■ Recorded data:

========================

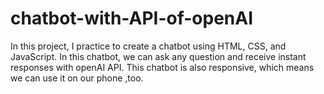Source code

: # chatbot-with-API-of-openAI

In this project, I practice to create a chatbot using HTML, CSS, and JavaScript. In this chatbot, we can ask any question and receive instant responses with openAI API. This chatbot is also responsive, which means we can use it on our phone ,too.
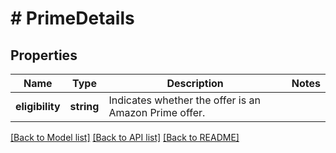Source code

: # # PrimeDetails

## Properties

Name | Type | Description | Notes
------------ | ------------- | ------------- | -------------
**eligibility** | **string** | Indicates whether the offer is an Amazon Prime offer. |

[[Back to Model list]](../../README.md#models) [[Back to API list]](../../README.md#endpoints) [[Back to README]](../../README.md)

========================

■ Problem to solve: Beginning with the line that contains "Prime offer. |" and ending with the last line of the data above, return those lines exactly and nothing else.

■ Expected output:
**eligibility** | **string** | Indicates whether the offer is an Amazon Prime offer. |

[[Back to Model list]](../../README.md#models) [[Back to API list]](../../README.md#endpoints) [[Back to README]](../../README.md)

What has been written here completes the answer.